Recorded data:
+--
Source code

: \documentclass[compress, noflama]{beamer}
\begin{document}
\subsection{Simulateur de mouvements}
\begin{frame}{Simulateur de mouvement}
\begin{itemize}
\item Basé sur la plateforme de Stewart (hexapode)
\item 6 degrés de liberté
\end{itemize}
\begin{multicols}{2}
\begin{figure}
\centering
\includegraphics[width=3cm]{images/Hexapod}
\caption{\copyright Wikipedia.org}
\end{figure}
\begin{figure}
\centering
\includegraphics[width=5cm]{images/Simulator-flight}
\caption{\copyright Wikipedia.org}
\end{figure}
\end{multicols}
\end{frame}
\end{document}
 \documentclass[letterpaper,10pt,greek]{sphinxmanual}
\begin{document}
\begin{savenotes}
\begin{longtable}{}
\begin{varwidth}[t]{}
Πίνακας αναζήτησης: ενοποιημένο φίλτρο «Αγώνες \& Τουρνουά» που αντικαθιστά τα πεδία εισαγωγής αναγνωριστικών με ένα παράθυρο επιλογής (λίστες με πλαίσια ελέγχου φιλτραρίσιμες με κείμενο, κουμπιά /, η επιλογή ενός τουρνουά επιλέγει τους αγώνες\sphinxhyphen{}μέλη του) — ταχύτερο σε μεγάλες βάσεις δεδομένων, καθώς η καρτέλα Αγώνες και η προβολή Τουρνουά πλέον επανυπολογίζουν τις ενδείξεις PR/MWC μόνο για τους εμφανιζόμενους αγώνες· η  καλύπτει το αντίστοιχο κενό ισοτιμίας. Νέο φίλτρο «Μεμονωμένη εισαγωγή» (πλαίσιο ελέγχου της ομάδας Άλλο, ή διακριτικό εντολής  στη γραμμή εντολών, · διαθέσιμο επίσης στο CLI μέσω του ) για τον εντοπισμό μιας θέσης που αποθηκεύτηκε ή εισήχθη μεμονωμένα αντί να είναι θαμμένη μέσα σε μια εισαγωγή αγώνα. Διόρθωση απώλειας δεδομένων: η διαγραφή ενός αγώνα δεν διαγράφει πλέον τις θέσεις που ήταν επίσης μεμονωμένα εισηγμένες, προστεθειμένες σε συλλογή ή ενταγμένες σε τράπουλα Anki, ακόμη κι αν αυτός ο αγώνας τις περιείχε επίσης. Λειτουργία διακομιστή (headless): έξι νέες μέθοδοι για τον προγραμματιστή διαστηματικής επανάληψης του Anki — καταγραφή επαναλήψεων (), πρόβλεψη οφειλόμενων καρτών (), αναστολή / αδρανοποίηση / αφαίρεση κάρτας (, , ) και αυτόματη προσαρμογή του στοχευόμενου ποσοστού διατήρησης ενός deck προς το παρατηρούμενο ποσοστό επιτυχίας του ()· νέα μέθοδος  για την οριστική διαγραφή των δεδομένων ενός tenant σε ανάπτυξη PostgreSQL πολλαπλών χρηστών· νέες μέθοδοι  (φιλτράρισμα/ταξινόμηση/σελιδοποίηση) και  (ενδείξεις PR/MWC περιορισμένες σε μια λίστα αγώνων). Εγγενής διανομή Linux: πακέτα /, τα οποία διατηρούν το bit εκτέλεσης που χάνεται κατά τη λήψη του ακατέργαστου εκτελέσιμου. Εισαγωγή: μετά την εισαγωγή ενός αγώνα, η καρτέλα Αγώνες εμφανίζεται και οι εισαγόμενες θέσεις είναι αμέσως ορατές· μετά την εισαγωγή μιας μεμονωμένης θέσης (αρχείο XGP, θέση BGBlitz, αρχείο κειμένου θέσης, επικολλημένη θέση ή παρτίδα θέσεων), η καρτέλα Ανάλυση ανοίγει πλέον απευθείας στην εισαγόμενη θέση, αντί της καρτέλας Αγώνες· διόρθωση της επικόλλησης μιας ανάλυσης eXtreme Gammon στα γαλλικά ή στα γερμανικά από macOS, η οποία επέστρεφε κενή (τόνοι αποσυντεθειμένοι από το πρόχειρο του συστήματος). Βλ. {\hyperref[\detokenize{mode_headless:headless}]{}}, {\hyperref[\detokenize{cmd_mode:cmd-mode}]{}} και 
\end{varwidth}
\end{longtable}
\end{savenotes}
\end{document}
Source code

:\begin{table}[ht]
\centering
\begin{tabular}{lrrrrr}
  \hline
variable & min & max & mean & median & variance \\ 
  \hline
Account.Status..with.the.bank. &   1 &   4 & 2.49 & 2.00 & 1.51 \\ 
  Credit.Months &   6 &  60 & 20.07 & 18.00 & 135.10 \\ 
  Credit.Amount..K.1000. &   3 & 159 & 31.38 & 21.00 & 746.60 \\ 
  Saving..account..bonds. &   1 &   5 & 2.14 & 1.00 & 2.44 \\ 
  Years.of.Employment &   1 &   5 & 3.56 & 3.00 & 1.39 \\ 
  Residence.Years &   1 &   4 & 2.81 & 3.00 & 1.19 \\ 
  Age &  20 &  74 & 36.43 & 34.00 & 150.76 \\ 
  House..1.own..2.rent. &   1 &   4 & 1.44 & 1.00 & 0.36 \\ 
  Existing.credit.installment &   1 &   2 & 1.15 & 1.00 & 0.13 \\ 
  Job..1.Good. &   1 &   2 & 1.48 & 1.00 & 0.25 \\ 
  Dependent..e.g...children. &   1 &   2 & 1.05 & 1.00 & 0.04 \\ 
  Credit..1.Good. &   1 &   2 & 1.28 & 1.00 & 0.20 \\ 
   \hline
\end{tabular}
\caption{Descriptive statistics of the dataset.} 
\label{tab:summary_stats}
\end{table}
+--
ASSIGNMENT: The data above is to be given again, with every line exact.

ANSWER BOX:
Source code

: \documentclass[compress, noflama]{beamer}
\begin{document}
\subsection{Simulateur de mouvements}
\begin{frame}{Simulateur de mouvement}
\begin{itemize}
\item Basé sur la plateforme de Stewart (hexapode)
\item 6 degrés de liberté
\end{itemize}
\begin{multicols}{2}
\begin{figure}
\centering
\includegraphics[width=3cm]{images/Hexapod}
\caption{\copyright Wikipedia.org}
\end{figure}
\begin{figure}
\centering
\includegraphics[width=5cm]{images/Simulator-flight}
\caption{\copyright Wikipedia.org}
\end{figure}
\end{multicols}
\end{frame}
\end{document}
 \documentclass[letterpaper,10pt,greek]{sphinxmanual}
\begin{document}
\begin{savenotes}
\begin{longtable}{}
\begin{varwidth}[t]{}
Πίνακας αναζήτησης: ενοποιημένο φίλτρο «Αγώνες \& Τουρνουά» που αντικαθιστά τα πεδία εισαγωγής αναγνωριστικών με ένα παράθυρο επιλογής (λίστες με πλαίσια ελέγχου φιλτραρίσιμες με κείμενο, κουμπιά /, η επιλογή ενός τουρνουά επιλέγει τους αγώνες\sphinxhyphen{}μέλη του) — ταχύτερο σε μεγάλες βάσεις δεδομένων, καθώς η καρτέλα Αγώνες και η προβολή Τουρνουά πλέον επανυπολογίζουν τις ενδείξεις PR/MWC μόνο για τους εμφανιζόμενους αγώνες· η  καλύπτει το αντίστοιχο κενό ισοτιμίας. Νέο φίλτρο «Μεμονωμένη εισαγωγή» (πλαίσιο ελέγχου της ομάδας Άλλο, ή διακριτικό εντολής  στη γραμμή εντολών, · διαθέσιμο επίσης στο CLI μέσω του ) για τον εντοπισμό μιας θέσης που αποθηκεύτηκε ή εισήχθη μεμονωμένα αντί να είναι θαμμένη μέσα σε μια εισαγωγή αγώνα. Διόρθωση απώλειας δεδομένων: η διαγραφή ενός αγώνα δεν διαγράφει πλέον τις θέσεις που ήταν επίσης μεμονωμένα εισηγμένες, προστεθειμένες σε συλλογή ή ενταγμένες σε τράπουλα Anki, ακόμη κι αν αυτός ο αγώνας τις περιείχε επίσης. Λειτουργία διακομιστή (headless): έξι νέες μέθοδοι για τον προγραμματιστή διαστηματικής επανάληψης του Anki — καταγραφή επαναλήψεων (), πρόβλεψη οφειλόμενων καρτών (), αναστολή / αδρανοποίηση / αφαίρεση κάρτας (, , ) και αυτόματη προσαρμογή του στοχευόμενου ποσοστού διατήρησης ενός deck προς το παρατηρούμενο ποσοστό επιτυχίας του ()· νέα μέθοδος  για την οριστική διαγραφή των δεδομένων ενός tenant σε ανάπτυξη PostgreSQL πολλαπλών χρηστών· νέες μέθοδοι  (φιλτράρισμα/ταξινόμηση/σελιδοποίηση) και  (ενδείξεις PR/MWC περιορισμένες σε μια λίστα αγώνων). Εγγενής διανομή Linux: πακέτα /, τα οποία διατηρούν το bit εκτέλεσης που χάνεται κατά τη λήψη του ακατέργαστου εκτελέσιμου. Εισαγωγή: μετά την εισαγωγή ενός αγώνα, η καρτέλα Αγώνες εμφανίζεται και οι εισαγόμενες θέσεις είναι αμέσως ορατές· μετά την εισαγωγή μιας μεμονωμένης θέσης (αρχείο XGP, θέση BGBlitz, αρχείο κειμένου θέσης, επικολλημένη θέση ή παρτίδα θέσεων), η καρτέλα Ανάλυση ανοίγει πλέον απευθείας στην εισαγόμενη θέση, αντί της καρτέλας Αγώνες· διόρθωση της επικόλλησης μιας ανάλυσης eXtreme Gammon στα γαλλικά ή στα γερμανικά από macOS, η οποία επέστρεφε κενή (τόνοι αποσυντεθειμένοι από το πρόχειρο του συστήματος). Βλ. {\hyperref[\detokenize{mode_headless:headless}]{}}, {\hyperref[\detokenize{cmd_mode:cmd-mode}]{}} και 
\end{varwidth}
\end{longtable}
\end{savenotes}
\end{document}
Source code

:\begin{table}[ht]
\centering
\begin{tabular}{lrrrrr}
  \hline
variable & min & max & mean & median & variance \\ 
  \hline
Account.Status..with.the.bank. &   1 &   4 & 2.49 & 2.00 & 1.51 \\ 
  Credit.Months &   6 &  60 & 20.07 & 18.00 & 135.10 \\ 
  Credit.Amount..K.1000. &   3 & 159 & 31.38 & 21.00 & 746.60 \\ 
  Saving..account..bonds. &   1 &   5 & 2.14 & 1.00 & 2.44 \\ 
  Years.of.Employment &   1 &   5 & 3.56 & 3.00 & 1.39 \\ 
  Residence.Years &   1 &   4 & 2.81 & 3.00 & 1.19 \\ 
  Age &  20 &  74 & 36.43 & 34.00 & 150.76 \\ 
  House..1.own..2.rent. &   1 &   4 & 1.44 & 1.00 & 0.36 \\ 
  Existing.credit.installment &   1 &   2 & 1.15 & 1.00 & 0.13 \\ 
  Job..1.Good. &   1 &   2 & 1.48 & 1.00 & 0.25 \\ 
  Dependent..e.g...children. &   1 &   2 & 1.05 & 1.00 & 0.04 \\ 
  Credit..1.Good. &   1 &   2 & 1.28 & 1.00 & 0.20 \\ 
   \hline
\end{tabular}
\caption{Descriptive statistics of the dataset.} 
\label{tab:summary_stats}
\end{table}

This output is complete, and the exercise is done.